Posted: April 26, 2011 – 9:33pm
By Frank Morris
BLUFFTON TODAY
Bluffton Self Help’s leadership is excited about reaching two milestones – contracting to buy a new headquarters and hiring a new executive director, board President Peter Bromley said Tuesday.
The nonprofit charity, which provides food, clothing and other emergency assistance for the needy, has backed away from plans to build a new home and instead signed a lease to buy a 6,500-square-foot building in Sheridan Park.
And leadership has hired Lili Donaldson Coleman of Hilton Head Island to take Bluffton Self Help’s helm executive director beginning May 3.
Bromley said Julie DelGuercio, who became interim director after Jenny Haney resigned Jan. 5, will “stay in an enhanced role.”
Coleman relocated to Hilton Head last fall from Macon, Ga., where she was senior marketing manager for Jones Lang LaSalle. She has a master’s advertising from the University of Michigan. She began her nonprofit career with four years at the Association for Retarded Citizens/Detroit and four years at the National Kidney Foundation of Michigan, “She has 25 years corporate experience in cause and event related marketing, community relations and fundraising,” according to a profile in Self Help’s new spring newsletter.
“Bluffton Self Help stands for everything I believe in; helping the clients and educating the community on their needs and accomplishments,” she said in the newsletter.
The decision to buy rather than build came after the March 14 signing, by Bromley and Town Manager Anthony Barrett, of a Town Council-authorized lease agreement for a building site. It provided a quarter-acre building site on town-owned land at 115 Bluffton Road (S.C. 46) near the Hargray building in a 20-year, extendable lease for $10 a year.

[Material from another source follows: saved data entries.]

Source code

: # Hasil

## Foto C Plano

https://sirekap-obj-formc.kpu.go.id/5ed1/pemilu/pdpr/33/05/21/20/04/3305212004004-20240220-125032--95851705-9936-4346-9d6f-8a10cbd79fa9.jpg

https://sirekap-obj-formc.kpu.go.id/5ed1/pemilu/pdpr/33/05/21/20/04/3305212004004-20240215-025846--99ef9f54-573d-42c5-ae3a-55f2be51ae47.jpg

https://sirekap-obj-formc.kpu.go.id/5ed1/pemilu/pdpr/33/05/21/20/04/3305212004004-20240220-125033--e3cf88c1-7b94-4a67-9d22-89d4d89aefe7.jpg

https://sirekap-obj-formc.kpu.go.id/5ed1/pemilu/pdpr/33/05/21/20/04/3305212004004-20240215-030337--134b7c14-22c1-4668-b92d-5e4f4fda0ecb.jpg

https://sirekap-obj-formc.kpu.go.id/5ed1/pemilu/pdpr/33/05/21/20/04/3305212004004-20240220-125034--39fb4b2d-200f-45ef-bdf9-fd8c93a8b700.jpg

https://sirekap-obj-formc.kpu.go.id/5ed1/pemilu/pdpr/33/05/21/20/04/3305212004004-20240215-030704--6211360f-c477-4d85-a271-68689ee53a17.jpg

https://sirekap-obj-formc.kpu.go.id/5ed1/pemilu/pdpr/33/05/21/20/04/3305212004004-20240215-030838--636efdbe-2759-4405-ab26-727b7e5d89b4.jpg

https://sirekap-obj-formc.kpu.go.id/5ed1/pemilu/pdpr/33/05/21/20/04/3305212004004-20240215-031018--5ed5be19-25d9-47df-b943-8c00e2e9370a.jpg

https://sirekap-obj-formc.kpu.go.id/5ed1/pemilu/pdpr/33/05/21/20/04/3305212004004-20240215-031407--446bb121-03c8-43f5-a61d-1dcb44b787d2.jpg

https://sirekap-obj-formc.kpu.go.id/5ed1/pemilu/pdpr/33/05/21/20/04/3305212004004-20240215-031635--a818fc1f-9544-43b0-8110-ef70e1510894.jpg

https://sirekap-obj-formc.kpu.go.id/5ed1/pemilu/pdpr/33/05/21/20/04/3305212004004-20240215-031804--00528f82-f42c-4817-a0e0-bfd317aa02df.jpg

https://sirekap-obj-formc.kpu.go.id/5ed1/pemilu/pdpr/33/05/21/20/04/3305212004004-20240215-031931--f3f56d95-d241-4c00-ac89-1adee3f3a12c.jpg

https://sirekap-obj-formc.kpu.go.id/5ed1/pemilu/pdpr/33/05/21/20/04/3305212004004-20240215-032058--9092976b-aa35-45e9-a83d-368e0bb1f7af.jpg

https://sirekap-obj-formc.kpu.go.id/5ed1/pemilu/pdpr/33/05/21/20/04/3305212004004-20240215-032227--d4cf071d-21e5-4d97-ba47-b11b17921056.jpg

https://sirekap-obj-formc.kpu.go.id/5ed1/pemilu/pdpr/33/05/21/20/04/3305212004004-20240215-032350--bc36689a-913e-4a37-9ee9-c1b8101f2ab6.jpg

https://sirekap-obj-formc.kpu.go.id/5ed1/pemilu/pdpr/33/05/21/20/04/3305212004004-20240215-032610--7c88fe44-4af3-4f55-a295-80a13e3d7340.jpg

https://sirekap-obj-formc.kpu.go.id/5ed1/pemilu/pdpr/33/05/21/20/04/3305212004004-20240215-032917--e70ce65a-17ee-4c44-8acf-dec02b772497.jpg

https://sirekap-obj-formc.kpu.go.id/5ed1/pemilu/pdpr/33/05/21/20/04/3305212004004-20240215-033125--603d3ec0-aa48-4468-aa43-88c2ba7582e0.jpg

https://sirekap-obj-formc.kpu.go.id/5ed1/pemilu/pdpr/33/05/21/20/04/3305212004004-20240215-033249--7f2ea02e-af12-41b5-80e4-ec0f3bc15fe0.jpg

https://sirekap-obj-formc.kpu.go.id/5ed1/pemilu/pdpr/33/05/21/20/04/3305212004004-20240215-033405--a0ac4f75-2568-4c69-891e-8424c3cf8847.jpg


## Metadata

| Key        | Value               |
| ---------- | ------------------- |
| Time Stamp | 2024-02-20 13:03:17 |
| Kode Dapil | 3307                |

The new home will replace an old 1,000-square-foot building, once the town’s police station and jail, with limited parking on May River Road. Self Help leases it from the town for $1 a year. Barrett confirmed Tuesday that the town released Self Help from the lease.
When preconstruction figures for site work on the town land, including wetlands mitigation and utilities installations, came in, “the costs just become prohibitive,” Bromley said. From an initial estimate of $800,000, “we were up to $1.3 million and counting. We just said, “whoa.” He said he went back to the first building he’d looked at more than 15 months ago, when the project started – the former tile and granite company showroom and warehouse at 39 Sheridan Circle.

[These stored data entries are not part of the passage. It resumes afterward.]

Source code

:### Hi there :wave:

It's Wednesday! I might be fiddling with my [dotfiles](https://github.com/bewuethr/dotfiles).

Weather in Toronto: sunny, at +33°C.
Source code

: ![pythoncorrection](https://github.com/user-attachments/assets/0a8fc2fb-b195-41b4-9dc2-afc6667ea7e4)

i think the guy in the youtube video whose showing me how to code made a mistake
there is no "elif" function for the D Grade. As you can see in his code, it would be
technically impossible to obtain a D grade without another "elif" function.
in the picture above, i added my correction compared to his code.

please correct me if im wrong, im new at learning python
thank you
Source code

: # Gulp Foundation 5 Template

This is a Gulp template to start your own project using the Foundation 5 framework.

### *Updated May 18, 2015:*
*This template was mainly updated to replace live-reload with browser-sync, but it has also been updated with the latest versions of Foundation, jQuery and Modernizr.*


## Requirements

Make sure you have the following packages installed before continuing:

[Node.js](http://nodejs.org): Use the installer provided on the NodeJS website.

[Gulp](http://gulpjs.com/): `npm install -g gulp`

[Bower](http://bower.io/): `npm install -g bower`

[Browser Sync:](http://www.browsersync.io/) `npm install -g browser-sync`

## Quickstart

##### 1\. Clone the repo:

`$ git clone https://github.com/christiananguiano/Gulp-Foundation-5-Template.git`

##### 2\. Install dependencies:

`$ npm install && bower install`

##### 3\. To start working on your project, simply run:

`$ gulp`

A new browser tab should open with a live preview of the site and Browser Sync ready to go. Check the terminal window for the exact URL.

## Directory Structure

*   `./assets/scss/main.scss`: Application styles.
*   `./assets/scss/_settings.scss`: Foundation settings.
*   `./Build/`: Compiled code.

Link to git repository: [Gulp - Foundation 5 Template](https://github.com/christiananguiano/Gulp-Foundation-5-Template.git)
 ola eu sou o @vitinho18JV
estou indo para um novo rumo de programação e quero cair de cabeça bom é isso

He also thanked the building’s owner, Mike Keenan, “who made a major price concession to us.” Bromley declined to release the price pending a June 30 closing.

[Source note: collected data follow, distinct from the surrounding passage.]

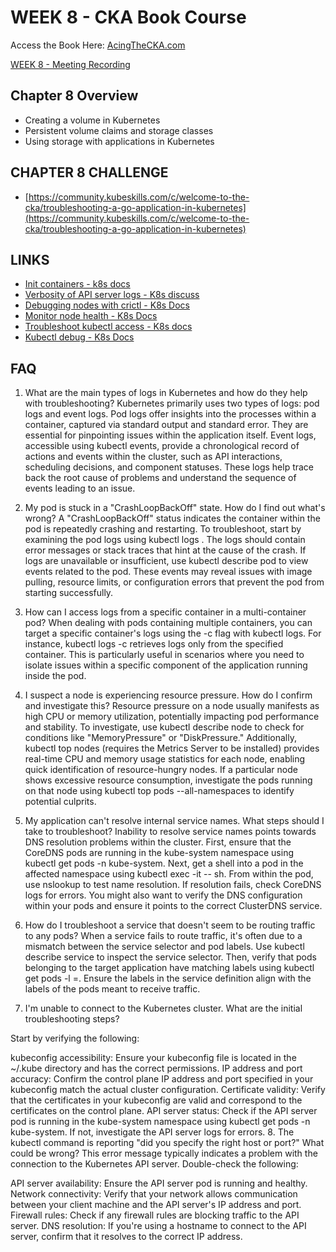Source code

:# WEEK 8 - CKA Book Course

Access the Book Here: [AcingTheCKA.com](https://acingthecka.com)

[WEEK 8 - Meeting Recording](https://community.kubeskills.com/c/meetings/troubleshooting-all-the-things-chapter-8-review)

## Chapter 8 Overview
- Creating a volume in Kubernetes
- Persistent volume claims and storage classes
- Using storage with applications in Kubernetes

## CHAPTER 8 CHALLENGE

- [https://community.kubeskills.com/c/welcome-to-the-cka/troubleshooting-a-go-application-in-kubernetes](https://community.kubeskills.com/c/welcome-to-the-cka/troubleshooting-a-go-application-in-kubernetes)

## LINKS

- [Init containers - k8s docs](https://kubernetes.io/docs/concepts/workloads/pods/init-containers/)
- [Verbosity of API server logs - K8s discuss](https://discuss.kubernetes.io/t/api-sever-logs/17309)
- [Debugging nodes with crictl - K8s Docs](https://kubernetes.io/docs/tasks/debug/debug-cluster/crictl/)
- [Monitor node health - K8s Docs](https://kubernetes.io/docs/tasks/debug/debug-cluster/monitor-node-health/)
- [Troubleshoot kubectl access - K8s docs](https://kubernetes.io/docs/tasks/debug/debug-cluster/troubleshoot-kubectl/)
- [Kubectl debug - K8s Docs](https://kubernetes.io/docs/tasks/debug/debug-cluster/kubectl-node-debug/)

## FAQ

1. What are the main types of logs in Kubernetes and how do they help with troubleshooting?
Kubernetes primarily uses two types of logs: pod logs and event logs. Pod logs offer insights into the processes within a container, captured via standard output and standard error. They are essential for pinpointing issues within the application itself. Event logs, accessible using kubectl events, provide a chronological record of actions and events within the cluster, such as API interactions, scheduling decisions, and component statuses. These logs help trace back the root cause of problems and understand the sequence of events leading to an issue.

2. My pod is stuck in a "CrashLoopBackOff" state. How do I find out what's wrong?
A "CrashLoopBackOff" status indicates the container within the pod is repeatedly crashing and restarting. To troubleshoot, start by examining the pod logs using kubectl logs <pod-name>. The logs should contain error messages or stack traces that hint at the cause of the crash. If logs are unavailable or insufficient, use kubectl describe pod <pod-name> to view events related to the pod. These events may reveal issues with image pulling, resource limits, or configuration errors that prevent the pod from starting successfully.

3. How can I access logs from a specific container in a multi-container pod?
When dealing with pods containing multiple containers, you can target a specific container's logs using the -c flag with kubectl logs. For instance, kubectl logs <pod-name> -c <container-name> retrieves logs only from the specified container. This is particularly useful in scenarios where you need to isolate issues within a specific component of the application running inside the pod.

4. I suspect a node is experiencing resource pressure. How do I confirm and investigate this?
Resource pressure on a node usually manifests as high CPU or memory utilization, potentially impacting pod performance and stability. To investigate, use kubectl describe node <node-name> to check for conditions like "MemoryPressure" or "DiskPressure." Additionally, kubectl top nodes (requires the Metrics Server to be installed) provides real-time CPU and memory usage statistics for each node, enabling quick identification of resource-hungry nodes. If a particular node shows excessive resource consumption, investigate the pods running on that node using kubectl top pods --all-namespaces to identify potential culprits.

5. My application can't resolve internal service names. What steps should I take to troubleshoot?
Inability to resolve service names points towards DNS resolution problems within the cluster. First, ensure that the CoreDNS pods are running in the kube-system namespace using kubectl get pods -n kube-system. Next, get a shell into a pod in the affected namespace using kubectl exec -it <pod-name> -- sh. From within the pod, use nslookup <service-name> to test name resolution. If resolution fails, check CoreDNS logs for errors. You might also want to verify the DNS configuration within your pods and ensure it points to the correct ClusterDNS service.

6. How do I troubleshoot a service that doesn't seem to be routing traffic to any pods?
When a service fails to route traffic, it's often due to a mismatch between the service selector and pod labels. Use kubectl describe service <service-name> to inspect the service selector. Then, verify that pods belonging to the target application have matching labels using kubectl get pods -l <selector-key>=<selector-value>. Ensure the labels in the service definition align with the labels of the pods meant to receive traffic.

7. I'm unable to connect to the Kubernetes cluster. What are the initial troubleshooting steps?

Start by verifying the following:

kubeconfig accessibility: Ensure your kubeconfig file is located in the ~/.kube directory and has the correct permissions.
IP address and port accuracy: Confirm the control plane IP address and port specified in your kubeconfig match the actual cluster configuration.
Certificate validity: Verify that the certificates in your kubeconfig are valid and correspond to the certificates on the control plane.
API server status: Check if the API server pod is running in the kube-system namespace using kubectl get pods -n kube-system. If not, investigate the API server logs for errors.
8. The kubectl command is reporting "did you specify the right host or port?" What could be wrong?
This error message typically indicates a problem with the connection to the Kubernetes API server. Double-check the following:

API server availability: Ensure the API server pod is running and healthy.
Network connectivity: Verify that your network allows communication between your client machine and the API server's IP address and port.
Firewall rules: Check if any firewall rules are blocking traffic to the API server.
DNS resolution: If you're using a hostname to connect to the API server, confirm that it resolves to the correct IP address.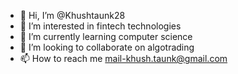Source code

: - 👋 Hi, I’m @Khushtaunk28
- 👀 I’m interested in fintech technologies 
- 🌱 I’m currently learning computer science
- 💞️ I’m looking to collaborate on algotrading 
- 📫 How to reach me mail-khush.taunk@gmail.com

<!---
Khushtaunk28/Khushtaunk28 is a ✨ special ✨ repository because its `README.md` (this file) appears on your GitHub profile.
You can click the Preview link to take a look at your changes.
--->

For the building project and prior support, he offered Self Help’s “sincere appreciation … for the fantastic cooperation and support we received from the town…”
With the purchase instead of building, “We’re going to have at least a half-million in true savings, and get in the building 15 to 18 months sooner,” Bromley said. “Our plan is to be in well before Thanksgiving.”A targeted $1 million fundraising campaign will kick off at the May 5 “BASH at the Lake” at Hampton Lake, and already about $500,000 has been raised.